Closed CBR09 closed 7 months ago
OK - will take a look. I have not yet had this experience and have always gotten the (misspelled) "Unable to get Exlusive Lock" error. Code does try some cleanups after certain operations, perhaps it is being too aggressive in cleaning up mount/lock after a failed operation, or there could be other issues or a regression.
@CBR09 Thanks for report, I was able to reproduce - looking into why it is being so aggressive on cleanup and to a possible fix.
It appears that the docker daemon (or possibly volume helper lib) is calling API Unmount after a failed Mount. I'm not sure when this change occurred, but I will have to change the way Unmount operates, since I always assume you really want to unlock and unmount when you call that method.
Yes, I think you maybe check at Unmount function: if rbd image have lock execusive, do nothing. I really want if rbd image was used by a container, no one can use that image again.
@CBR09 unfortunately it is not that simple.
The Unmount api method is being called - this means that docker engine wants me to unmount, unmap and unlock the image in question. This is called even when the lock is exclusive, as it always is the case.
I'm not sure how to tell this case apart from the legitimate case of calling Unmount, so will have to do more research into a possible fix. I think the reason I have never run into this is 1) I never ran the test you provided (three containers on same node trying to use same device) since 2) I run in a cluster with hundreds of nodes and rarely is job spin up on same node right away.
@porcupie. Yes, thanks for all you done. I've tried run multiple containers use same device (same or different node) to check lock mechanism. I want to safe when use rbd-docker-plugin in my environment.
When I ran containerA and containerB use same device at same node, I notice although rbd-docker-plugin unmount and unlock image, but containerA seem to work as normal (read/write device). I not sure how issue affect this situation?

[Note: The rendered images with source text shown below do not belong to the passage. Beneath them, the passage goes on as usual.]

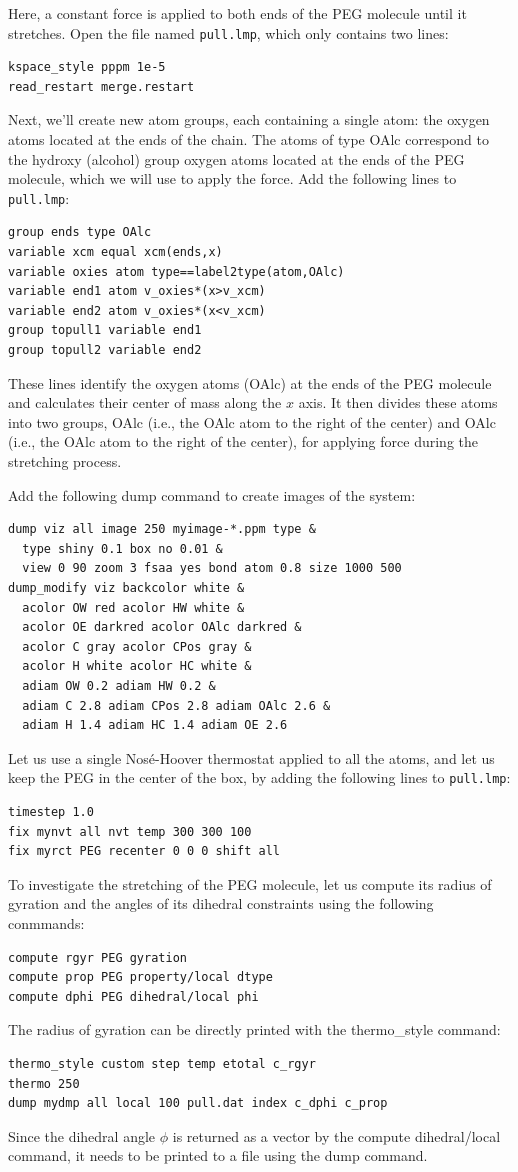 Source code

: \documentclass[9pt,tutorial]{livecoms}
\newcommand{\lmpcmd}[1]{\hspace{0pt}\colorbox{listing}{\textcolor{command}{\small{#1}}}\hspace{0pt}} %
\newcommand{\flecmd}[1]{\textcolor{command}{\texttt{#1}}} %
\begin{document}
Here, a constant force is applied to both ends of the PEG molecule until it
stretches.  Open the file named \flecmd{pull.lmp}, which 
only contains two lines:
\begin{lstlisting}
kspace_style pppm 1e-5
read_restart merge.restart
\end{lstlisting}
Next, we'll create new atom groups, each containing a single atom: the oxygen
atoms located at the ends of the chain.  The atoms of type \lmpcmd{OAlc}
correspond to the hydroxy (alcohol) group oxygen atoms located at the ends
of the PEG molecule, which we will use to apply the force.  Add the
following lines to \flecmd{pull.lmp}:
\begin{lstlisting}
group ends type OAlc
variable xcm equal xcm(ends,x)
variable oxies atom type==label2type(atom,OAlc)
variable end1 atom v_oxies*(x>v_xcm)
variable end2 atom v_oxies*(x<v_xcm)
group topull1 variable end1
group topull2 variable end2
\end{lstlisting}
These lines identify the oxygen atoms (\lmpcmd{OAlc}) at the ends of the PEG
molecule and calculates their center of mass along the $x$ axis.  It then
divides these atoms into two groups, \lmpcmd{OAlc} (i.e., the OAlc atom to
the right of the center) and \lmpcmd{OAlc} (i.e., the OAlc atom to the right
of the center), for applying force during the stretching process.

Add the following \lmpcmd{dump} command to create images of the system:
\begin{lstlisting}
dump viz all image 250 myimage-*.ppm type &
  type shiny 0.1 box no 0.01 &
  view 0 90 zoom 3 fsaa yes bond atom 0.8 size 1000 500 
dump_modify viz backcolor white &
  acolor OW red acolor HW white &
  acolor OE darkred acolor OAlc darkred &
  acolor C gray acolor CPos gray &
  acolor H white acolor HC white &
  adiam OW 0.2 adiam HW 0.2 &
  adiam C 2.8 adiam CPos 2.8 adiam OAlc 2.6 &
  adiam H 1.4 adiam HC 1.4 adiam OE 2.6
\end{lstlisting}
Let us use a single Nosé-Hoover thermostat applied to all the atoms,
and let us keep the PEG in the center of the box, by adding
the following lines to \flecmd{pull.lmp}:
\begin{lstlisting}
timestep 1.0
fix mynvt all nvt temp 300 300 100
fix myrct PEG recenter 0 0 0 shift all
\end{lstlisting}

To investigate the stretching of the PEG molecule, let us compute its radius of
gyration \cite{fixmanRadiusGyrationPolymer1962a} and the angles of its dihedral
constraints using the following conmmands:
\begin{lstlisting}
compute rgyr PEG gyration
compute prop PEG property/local dtype
compute dphi PEG dihedral/local phi
\end{lstlisting}
The radius of gyration can be directly printed with the \lmpcmd{thermo\_style} command:
\begin{lstlisting}
thermo_style custom step temp etotal c_rgyr
thermo 250
dump mydmp all local 100 pull.dat index c_dphi c_prop
\end{lstlisting}
Since the dihedral angle $\phi$ is returned as a vector by the compute
\lmpcmd{dihedral/local} command, it needs to be printed to a file using
the \lmpcmd{dump} command.
\end{document}
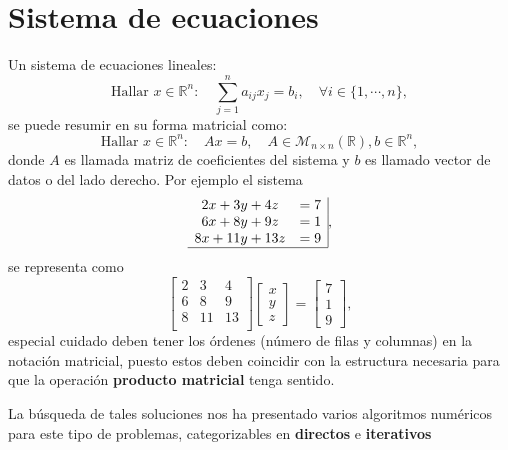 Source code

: \documentclass[11pt]{article}
\begin{document}


\section{Sistema de ecuaciones}

Un sistema de ecuaciones lineales:
$$
\text{Hallar } x\in \mathbb{R}^n:\quad  \sum_{j=1}^{n} a_{ij}x_j=b_i ,\quad \forall i\in\{1,\cdots,n\} ,
$$
se puede resumir en su forma matricial como:
$$
\text{Hallar } x\in \mathbb{R}^n:\quad  A x = b ,\quad  A\in \mathcal{M}_{n\times n }(\mathbb{R}), b\in \mathbb{R}^n,
$$
donde $A$ es llamada matriz de coeficientes del sistema y $b$ es llamado vector de datos o del lado derecho. Por ejemplo el sistema
$$
\begin{array}{cc|}
2x+3y+4z & =7\\
6x+8y+9z & =1 \\
8x+11y+13z &=9\\ 
\hline
\end{array},
$$
se representa como
$$
\begin{bmatrix}
2 & 3& 4 \\
6 & 8& 9 \\
8& 11 & 13 \\
\end{bmatrix}
\begin{bmatrix}
x \\ y\\ z
\end{bmatrix}
= 
\begin{bmatrix}
7\\1\\9
\end{bmatrix},
$$
especial cuidado deben tener los \'ordenes (n\'umero de filas y columnas) en la notaci\'on matricial, puesto estos deben coincidir con la estructura necesaria para que la operaci\'on \textbf{producto matricial} tenga sentido.

La b\'usqueda de tales soluciones nos ha presentado varios algoritmos num\'ericos para este tipo de problemas, categorizables en \textbf{directos} e \textbf{iterativos}
\end{document}
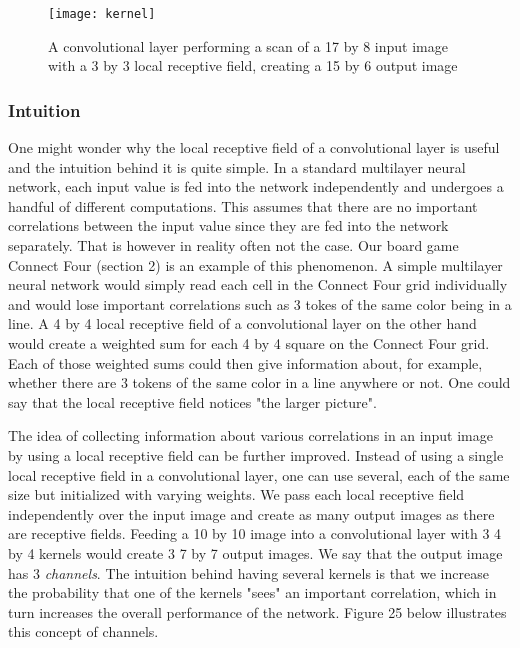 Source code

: \documentclass[titlepage]{article}
\begin{document}
\vskip 0.3cm

\begin{figure}[h]
    \center
    \texttt{[image: kernel]}
    \vskip 0.2cm
    \caption{A convolutional layer performing a scan of a 17 by 8 input image with a 3 by 3 local receptive field, creating a 15 by 6 output image}
\end{figure}

\newpage

\subsubsection{Intuition}

\vskip 0.2cm

One might wonder why the local receptive field of a convolutional layer is useful and the intuition behind it is quite simple. In a standard multilayer neural network, each input value is fed into the network independently and undergoes a handful of different computations. This assumes that there are no important correlations between the input value since they are fed into the network separately. That is however in reality often not the case. Our board game Connect Four (section 2) is an example of this phenomenon. A simple multilayer neural network would simply read each cell in the Connect Four grid individually and would lose important correlations such as 3 tokes of the same color being in a line. A 4 by 4 local receptive field of a convolutional layer on the other hand would create a weighted sum for each 4 by 4 square on the Connect Four grid. Each of those weighted sums could then give information about, for example, whether there are 3 tokens of the same color in a line anywhere or not. One could say that the local receptive field notices "the larger picture". 

\vskip 0.2cm

\noindent
The idea of collecting information about various correlations in an input image by using a local receptive field can be further improved. Instead of using a single local receptive field in a convolutional layer, one can use several, each of the same size but initialized with varying weights. We pass each local receptive field independently over the input image and create as many output images as there are receptive fields. Feeding a 10 by 10 image into a convolutional layer with 3 4 by 4 kernels would create 3 7 by 7 output images. We say that the output image has 3 \emph{channels}. The intuition behind having several kernels is that we increase the probability that one of the kernels "sees" an important correlation, which in turn increases the overall performance of the network. Figure 25 below illustrates this concept of channels.
\end{document}
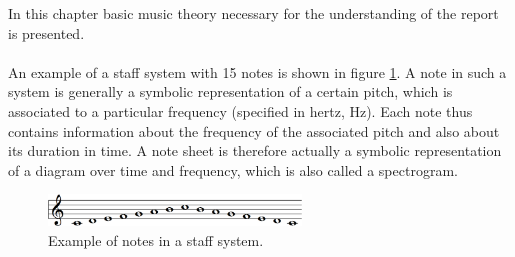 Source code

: In this chapter basic music theory necessary for the understanding of the report is presented.
\\ \\
An example of a staff system with 15 notes is shown in figure \ref{fig:cmajor}. A note in such a system is generally a symbolic representation of a certain pitch, which is associated to a particular frequency (specified in hertz, Hz). Each note thus contains information about the frequency of the associated pitch and also about its duration in time. A note sheet is therefore actually a symbolic representation of a diagram over time and frequency, which is also called a spectrogram.

\begin{figure}[H]
    \centering
    \includegraphics[width = 0.6\textwidth]{figures/Cmajor.png}
    \caption{Example of notes in a staff system.}
    \label{fig:cmajor}
\end{figure}

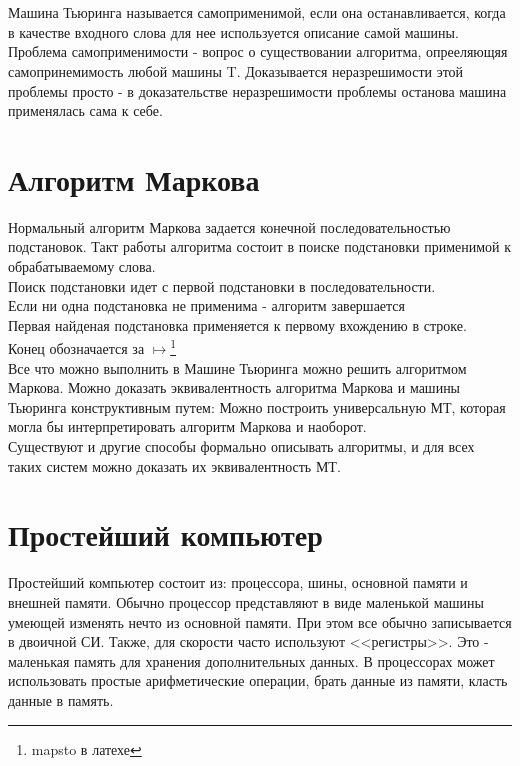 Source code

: \documentclass[a4paper,12pt]{article}
\author{конспект от TheLostDesu}
\title{}
\date{\today}
\begin{document}
\maketitle
\section{}
Машина Тьюринга называется самоприменимой, если она останавливается, когда в качестве входного слова для нее используется описание самой машины. Проблема самоприменимости - вопрос о существовании алгоритма, опрееляющяя самопринемимость любой машины T. Доказывается неразрешимости этой проблемы просто - в доказательстве неразрешимости проблемы останова машина применялась сама к себе. 
\section{Алгоритм Маркова}
Нормальный алгоритм Маркова задается конечной последовательностью подстановок. Такт работы алгоритма состоит в поиске подстановки применимой к обрабатываемому слова.\\
Поиск подстановки идет с первой подстановки в последовательности.\\
Если ни одна подстановка не применима - алгоритм завершается \\
Первая найденая подстановка применяется к первому вхождению в строке.\\
Конец обозначается за $\mapsto$\footnote{mapsto в латехе}\\
Все что можно выполнить в Машине Тьюринга можно решить алгоритмом Маркова.
Можно доказать эквивалентность алгоритма Маркова и машины Тьюринга конструктивным путем: Можно построить универсальную МТ, которая могла бы интерпретировать алгоритм Маркова и наоборот. \\
Существуют и другие способы формально описывать алгоритмы, и для всех таких систем можно доказать их эквивалентность МТ.
\section{Простейший компьютер}
Простейший компьютер состоит из: процессора, шины, основной памяти и внешней памяти. Обычно процессор представляют в виде маленькой машины умеющей изменять нечто из основной памяти. При этом все обычно записывается в двоичной СИ. Также, для скорости часто используют <<регистры>>. Это - маленькая память для хранения дополнительных данных. В процессорах может использовать простые арифметические операции, брать данные из памяти, класть данные в память.
\end{document}
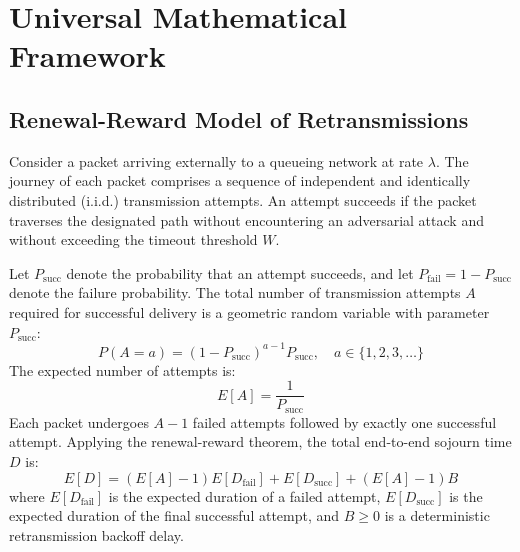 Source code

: \documentclass[12pt,onecolumn]{article}
\begin{document}
\section{Universal Mathematical Framework}
\subsection{Renewal-Reward Model of Retransmissions}
Consider a packet arriving externally to a queueing network at rate $\lambda$. The journey of each packet comprises a sequence of independent and identically distributed (i.i.d.) transmission attempts. An attempt succeeds if the packet traverses the designated path without encountering an adversarial attack and without exceeding the timeout threshold $W$.

Let $P_{\text{succ}}$ denote the probability that an attempt succeeds, and let $P_{\text{fail}} = 1 - P_{\text{succ}}$ denote the failure probability. The total number of transmission attempts $A$ required for successful delivery is a geometric random variable with parameter $P_{\text{succ}}$:
\begin{equation}
P(A = a) = (1 - P_{\text{succ}})^{a-1} P_{\text{succ}}, \quad a \in \{1, 2, 3, \dots\}
\end{equation}
The expected number of attempts is:
\begin{equation}
E[A] = \frac{1}{P_{\text{succ}}}
\end{equation}
Each packet undergoes $A - 1$ failed attempts followed by exactly one successful attempt. Applying the renewal-reward theorem, the total end-to-end sojourn time $D$ is:
\begin{equation}
E[D] = (E[A] - 1) E[D_{\text{fail}}] + E[D_{\text{succ}}] + (E[A] - 1) B
\label{eq:general_delay}
\end{equation}
where $E[D_{\text{fail}}]$ is the expected duration of a failed attempt, $E[D_{\text{succ}}]$ is the expected duration of the final successful attempt, and $B \ge 0$ is a deterministic retransmission backoff delay.
\end{document}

Not-related question: Have you use rbd-docker-plugin in your production?, I looing for a suitable plugin for my env.
Thanks
Looks like Docker 1.10 has added an ID
parameter to Mount and Unmount API calls, so I should be able to use those to keep track of mapping mount and unmount per rbd image and per-client usage (?)
Not-related question: Have you use rbd-docker-plugin in your production?, I looing for a suitable plugin for my env.
@CBR09 We are using this plugin for some Proof of Concept workloads (small low-use databases, Dockins Jenkins servers that need to save storage config to disk, etc) but nothing that could be considered production scale.
We do always explicitly stop the singleton containers that use RBD before spinning them up again, that is simply part of the Operations playbook for those services. The locking is kept as an emergency fallback just in case, but we try not to rely on this. We had issue previously with go-ceph implementation of locking via the C api, so we have always been a bit wary of this feature.
Looks like Docker 1.10 has added an ID parameter to Mount and Unmount API calls, so I should be able to use those to keep track of mapping mount and unmount per rbd image.
Glad to hear that. I hope you can implement and release it!
We are using this plugin for some Proof of Concept workloads (small low-use databases, Dockins Jenkins servers that need to save storage config to disk, etc) but nothing that could be considered production scale.
We do always explicitly stop the singleton containers that use RBD before spinning them up again, that is simply part of the Operations playbook for those services.
Thanks for your sharing.
@CBR09 Hello - made a small check to see if rbd unmap returning 'exit status 16' (tested on Centos 7.2 with docker 1.9 and docker 1.11) and if so to bail early in the duplicated Unmount calls. Perhaps this can be a workaround for now?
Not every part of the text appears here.